Sedefte, hastalığın bulunduğu bölgede kızarıklık ve üzerinde de pullanma meydana geldiğini ifade eden Özarmağan, hastalığın beraberinde eklem tutulumu da (psöriatik artrit) getirebildiğini söyledi.
Prof. Dr. Özarmağan, sedefin, her yaşta ortaya çıkabilen bir hastalık olduğunu belirterek, dünya nüfusunun yüzde 1-2'sinde bulunan hastalığın, en çok İskandinav ülkelerinde görüldüğünü belirtti.
''Türkiye'de nüfusun yüzde 2'sinde sedef hastalığı görülüyor'' diyen Özarmağan, poligenetik (birden çok gen) bir hastalık olan sedefi, ailenin bir ferdinde varsa yakınlarında yüzde 25 oranında görülebildiğini ifade etti.
Özarmağan, sedefi tetikleyen faktörlerin, çocukluk yaşlarında geçirilen enfeksiyonlar, aşılanmalar ve stres faktörünün olabildiğini belirterek, hastalığın kadın ve erkeklerde aynı sıklıkta görülmesine rağmen kadınlarda daha erken yaşta başladığını dile getirdi.
Sedefin, kronik bir hastalık olduğunu ve hastaların yüzde 75'inde ılımlı seyrettiğini ifade eden Özarmağan, hastalığın şiddetine göre ilaç ve merhem tedavisinin yanı sıra sistemik ve fototerapi tedavisi de uygulandığını anlattı.
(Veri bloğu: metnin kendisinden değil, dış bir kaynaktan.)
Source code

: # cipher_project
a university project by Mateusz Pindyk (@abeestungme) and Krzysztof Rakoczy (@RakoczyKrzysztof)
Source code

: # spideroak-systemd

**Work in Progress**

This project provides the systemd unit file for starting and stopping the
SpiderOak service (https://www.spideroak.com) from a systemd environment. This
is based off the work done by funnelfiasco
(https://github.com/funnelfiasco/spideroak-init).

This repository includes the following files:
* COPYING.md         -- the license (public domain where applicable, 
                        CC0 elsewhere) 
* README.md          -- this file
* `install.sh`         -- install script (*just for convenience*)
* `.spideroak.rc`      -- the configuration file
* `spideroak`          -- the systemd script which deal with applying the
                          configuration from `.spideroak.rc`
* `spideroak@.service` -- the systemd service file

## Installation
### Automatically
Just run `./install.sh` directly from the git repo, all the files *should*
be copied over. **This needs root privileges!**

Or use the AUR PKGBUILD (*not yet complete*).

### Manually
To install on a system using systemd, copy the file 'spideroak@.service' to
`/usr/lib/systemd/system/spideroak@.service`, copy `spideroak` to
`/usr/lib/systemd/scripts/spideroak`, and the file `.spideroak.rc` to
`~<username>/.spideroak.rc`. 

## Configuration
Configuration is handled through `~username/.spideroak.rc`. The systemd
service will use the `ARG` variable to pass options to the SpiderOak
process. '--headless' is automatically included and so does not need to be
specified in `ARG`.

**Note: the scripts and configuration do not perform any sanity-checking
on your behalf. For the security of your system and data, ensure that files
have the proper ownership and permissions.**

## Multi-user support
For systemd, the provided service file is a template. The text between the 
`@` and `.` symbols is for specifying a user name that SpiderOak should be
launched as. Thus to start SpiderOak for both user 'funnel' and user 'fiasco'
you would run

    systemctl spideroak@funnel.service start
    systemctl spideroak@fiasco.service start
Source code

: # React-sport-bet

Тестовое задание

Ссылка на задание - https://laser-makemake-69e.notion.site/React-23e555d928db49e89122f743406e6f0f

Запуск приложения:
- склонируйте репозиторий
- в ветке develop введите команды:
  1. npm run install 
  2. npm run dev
Özarmağan, tedavi ile belirtilerin silindiğini, ama hastalığın çıkışının engellenemediğini belirterek, sedefin tekrarlayan bir hastalık olduğunu söyledi.
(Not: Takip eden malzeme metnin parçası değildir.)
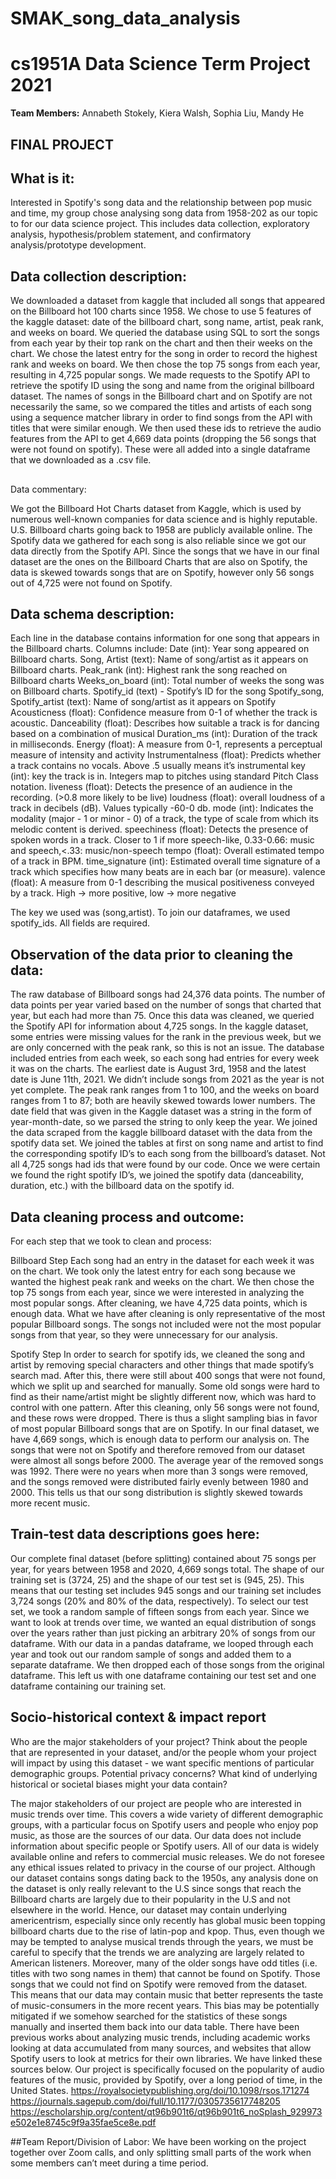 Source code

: # SMAK_song_data_analysis

# cs1951A Data Science Term Project 2021

**Team Members:** Annabeth Stokely, Kiera Walsh, Sophia Liu, Mandy He 

## FINAL PROJECT

## What is it:
Interested in Spotify's song data and the relationship between pop music and time, my group chose analysing song data from 1958-202 as our topic to for our data science project.
This includes data collection, exploratory analysis, hypothesis/problem statement, and confirmatory analysis/prototype development.

## Data collection description:
We downloaded a dataset from kaggle that included all songs that appeared on the Billboard hot 100 charts since 1958. We chose to use 5 features of the kaggle dataset: date of the billboard chart, song name, artist, peak rank, and weeks on board. We queried the database using SQL to sort the songs from each year by their top rank on the chart and then their weeks on the chart. We chose the latest entry for the song in order to record the highest rank and weeks on board. We then chose the top 75 songs from each year, resulting in 4,725 popular songs. We made requests to the Spotify API to retrieve the spotify ID using the song and name from the original billboard dataset. The names of songs in the Billboard chart and on Spotify are not necessarily the same, so we compared the titles and artists of each song using a sequence matcher library in order to find songs from the API with titles that were similar enough. We then used these ids to retrieve the audio features from the API to get 4,669 data points (dropping the 56 songs that were not found on spotify). These were all added into a single dataframe that we downloaded as a .csv file.

## 
Data commentary:

We got the Billboard Hot Charts dataset from Kaggle, which is used by numerous well-known companies for data science and is highly reputable. U.S. Billboard charts going back to 1958 are publicly available online. The Spotify data we gathered for each song is also reliable since we got our data directly from the Spotify API. Since the songs that we have in our final dataset are the ones on the Billboard Charts that are also on Spotify, the data is skewed towards songs that are on Spotify, however only 56 songs out of 4,725 were not found on Spotify.

## Data schema description:

Each line in the database contains information for one song that appears in the Billboard charts.
Columns include:
Date (int): Year song appeared on Billboard charts.
Song, Artist (text): Name of song/artist as it appears on Billboard charts.
Peak_rank (int): Highest rank the song reached on Billboard charts
Weeks_on_board (int): Total number of weeks the song was on Billboard charts.
Spotify_id (text) - Spotify’s ID for the song
Spotify_song, Spotify_artist (text): Name of song/artist as it appears on Spotify
Acousticness (float): Confidence measure from 0-1 of whether the track is acoustic.
Danceability (float): Describes how suitable a track is for dancing based on a combination of musical 
Duration_ms (int): Duration of the track in milliseconds.
Energy (float): A measure from 0-1, represents a perceptual measure of intensity and activity
Instrumentalness (float): Predicts whether a track contains no vocals. Above .5 usually means it’s instrumental
key (int): key the track is in. Integers map to pitches using standard Pitch Class notation.
liveness (float): Detects the presence of an audience in the recording. (>0.8 more likely to be live)
loudness (float): overall loudness of a track in decibels (dB). Values typically -60-0 db.
mode (int): Indicates the modality (major - 1 or minor - 0) of a track, the type of scale from which its melodic content is derived. 
speechiness (float): Detects the presence of spoken words in a track. Closer to 1 if more speech-like, 0.33-0.66: music and speech,<.33: music/non-speech
tempo (float): Overall estimated tempo of a track in BPM. 
time_signature (int): Estimated overall time signature of a track which specifies how many beats are in each bar (or measure).
valence (float): A measure from 0-1 describing the musical positiveness conveyed by a track. High →  more positive, low → more negative 

The key we used was (song,artist). To join our dataframes, we used spotify_ids. All fields are required.

## Observation of the data prior to cleaning the data:
The raw database of Billboard songs had 24,376 data points. The number of data points per year varied based on the number of songs that charted that year, but each had more than 75. Once this data was cleaned, we queried the Spotify API for information about 4,725 songs. In the kaggle dataset, some entries were missing values for the rank in the previous week, but we are only concerned with the peak rank, so this is not an issue. The database included entries from each week, so each song had entries for every week it was on the charts. The earliest date is August 3rd, 1958 and the latest date is June 11th, 2021. We didn’t include songs from 2021 as the year is not yet complete. The peak rank ranges from 1 to 100, and the weeks on board ranges from 1 to 87; both are heavily skewed towards lower numbers. The date field that was given in the Kaggle dataset was a string in the form of year-month-date, so we parsed the string to only keep the year. We joined the data scraped from the kaggle billboard dataset with the data from the spotify data set. We joined the tables at first on song name and artist to find the corresponding spotify ID’s to each song from the billboard’s dataset. Not all 4,725 songs had ids that were found by our code. Once we were certain we found the right spotify ID’s, we joined the spotify data (danceability, duration, etc.) with the billboard data on the spotify id.


## Data cleaning process and outcome:
For each step that we took to clean and process:

Billboard Step
Each song had an entry in the dataset for each week it was on the chart. We took only the latest entry for each song because we wanted the highest peak rank and weeks on the chart. We then chose the top 75 songs from each year, since we were interested in analyzing the most popular songs. After cleaning, we have 4,725 data points, which is enough data. What we have after cleaning is only representative of the most popular Billboard songs. The songs not included were not the most popular songs from that year, so they were unnecessary for our analysis.

Spotify Step
In order to search for spotify ids, we cleaned the song and artist by removing special characters and other things that made spotify’s search mad. After this, there were still about 400 songs that were not found, which we split up and searched for manually. Some old songs were hard to find as their name/artist might be slightly different now, which was hard to control with one pattern. After this cleaning, only 56 songs were not found, and these rows were dropped. There is thus a slight sampling bias in favor of most popular Billboard songs that are on Spotify. In our final dataset, we have 4,669 songs, which is enough data to perform our analysis on.
The songs that were not on Spotify and therefore removed from our dataset were almost all songs before 2000. The average year of the removed songs was 1992. There were no years when more than 3 songs were removed, and the songs removed were distributed fairly evenly between 1980 and 2000. This tells us that our song distribution is slightly skewed towards more recent music.


## Train-test data descriptions goes here:
Our complete final dataset (before splitting) contained about 75 songs per year, for years between 1958 and 2020, 4,669 songs total. 
The shape of our training set is (3724, 25) and the shape of our test set is (945, 25). This means that our testing set includes 945 songs and our training set includes 3,724 songs (20% and 80% of the data, respectively).
To select our test set, we took a random sample of fifteen songs from each year. Since we want to look at trends over time, we wanted an equal distribution of songs over the years rather than just picking an arbitrary 20% of songs from our dataframe.
With our data in a pandas dataframe, we looped through each year and took out our random sample of songs and added them to a separate dataframe. We then dropped each of those songs from the original dataframe. This left us with one dataframe containing our test set and one dataframe containing our training set.


## Socio-historical context & impact report
Who are the major stakeholders of your project? Think about the people that are represented in your dataset, and/or the people whom your project will impact by using this dataset - we want specific mentions of particular demographic groups. Potential privacy concerns? What kind of underlying historical or societal biases might your data contain?

The major stakeholders of our project are people who are interested in music trends  over time. This covers a wide variety of different demographic groups, with a particular focus on Spotify users and people who enjoy pop music, as those are the sources of our data. Our data does not include information about specific people or Spotify users. All of our data is widely available online and refers to commercial music releases. We do not foresee any ethical issues related to privacy in the course of our project. Although our dataset contains songs dating back to the 1950s, any analysis done on the dataset is only really relevant to the U.S since songs that reach the Billboard charts are largely due to their popularity in the U.S and not elsewhere in the world. Hence, our dataset may contain underlying americentrism, especially since only recently has global music been topping billboard charts due to the rise of latin-pop and kpop. Thus, even though we may be tempted to analyse musical trends through the years, we must be careful to specify that the trends we are analyzing are largely related to American listeners. Moreover, many of the older songs have odd titles (i.e. titles with two song names in them) that cannot be found on Spotify. Those songs that we could not find on Spotify were removed from the dataset. This means that our data may contain music that better represents the taste of music-consumers in the more recent years. This bias may be potentially mitigated if we somehow searched for the statistics of these songs manually and inserted them back into our data table. 
There have been previous works about analyzing music trends, including academic works looking at data accumulated from many sources, and websites that allow Spotify users to look at metrics for their own libraries. We have linked these sources below. Our project is specifically focused on the popularity of audio features of the music, provided by Spotify, over a long period of time, in the United States.
https://royalsocietypublishing.org/doi/10.1098/rsos.171274
https://journals.sagepub.com/doi/full/10.1177/0305735617748205
https://escholarship.org/content/qt96b901t6/qt96b901t6_noSplash_929973e502e1e8745c9f9a35fae5ce8e.pdf


##Team Report/Division of Labor:
We have been working on the project together over Zoom calls, and only splitting small parts of the work when some members can’t meet during a time period.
Sedef hastalarının, sosyal hayatta çektiği sorunlara da işaret eden Özarmağan, ellerinde, kafa derilerinde kızarıklıklar ve pul pul dökülen kepeklenmeler nedeniyle işlerinden olan sedef hastalarının bulunduğunu dile getirdi.
Prof. Dr. Güzin Özarmağan, hastalığın kişilerin işini, ailesini hatta tatillerini bile etkilediğini anlatarak, ''Güneş iyi gelsin diye deniz kenarına gitmesini söylediğimiz hastalar, 'Ben gidemiyorum ki beni görünce herkes uzaklaşıyor' diyorlar.